**WHAT TO PRODUCE**. Your answer should reproduce every line of the material in which the word "Wand" occurs.
=== PROVIDED DATA ===
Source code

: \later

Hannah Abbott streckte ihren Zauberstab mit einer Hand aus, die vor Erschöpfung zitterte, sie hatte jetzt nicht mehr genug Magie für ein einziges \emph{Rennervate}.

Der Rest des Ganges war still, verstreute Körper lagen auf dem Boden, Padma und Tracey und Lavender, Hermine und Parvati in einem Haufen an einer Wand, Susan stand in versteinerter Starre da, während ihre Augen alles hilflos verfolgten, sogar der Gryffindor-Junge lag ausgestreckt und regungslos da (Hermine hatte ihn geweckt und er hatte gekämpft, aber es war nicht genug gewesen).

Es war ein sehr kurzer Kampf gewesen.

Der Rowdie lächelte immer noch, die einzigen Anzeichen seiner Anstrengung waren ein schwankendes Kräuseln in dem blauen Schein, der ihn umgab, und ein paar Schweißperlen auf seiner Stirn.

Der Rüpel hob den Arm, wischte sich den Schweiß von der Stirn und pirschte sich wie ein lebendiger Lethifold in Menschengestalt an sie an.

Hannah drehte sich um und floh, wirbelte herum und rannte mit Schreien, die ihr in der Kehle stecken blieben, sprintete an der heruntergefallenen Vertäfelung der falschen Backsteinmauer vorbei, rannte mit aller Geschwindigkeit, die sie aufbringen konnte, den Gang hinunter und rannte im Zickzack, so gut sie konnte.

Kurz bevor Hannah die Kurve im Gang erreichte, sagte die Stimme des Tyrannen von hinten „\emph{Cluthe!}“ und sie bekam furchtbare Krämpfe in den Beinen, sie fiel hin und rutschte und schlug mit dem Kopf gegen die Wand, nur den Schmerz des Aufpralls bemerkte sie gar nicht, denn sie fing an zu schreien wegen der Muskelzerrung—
===
**SOLUTION TO THE PROBLEM**.
Der Rest des Ganges war still, verstreute Körper lagen auf dem Boden, Padma und Tracey und Lavender, Hermine und Parvati in einem Haufen an einer Wand, Susan stand in versteinerter Starre da, während ihre Augen alles hilflos verfolgten, sogar der Gryffindor-Junge lag ausgestreckt und regungslos da (Hermine hatte ihn geweckt und er hatte gekämpft, aber es war nicht genug gewesen).
Kurz bevor Hannah die Kurve im Gang erreichte, sagte die Stimme des Tyrannen von hinten „\emph{Cluthe!}“ und sie bekam furchtbare Krämpfe in den Beinen, sie fiel hin und rutschte und schlug mit dem Kopf gegen die Wand, nur den Schmerz des Aufpralls bemerkte sie gar nicht, denn sie fing an zu schreien wegen der Muskelzerrung—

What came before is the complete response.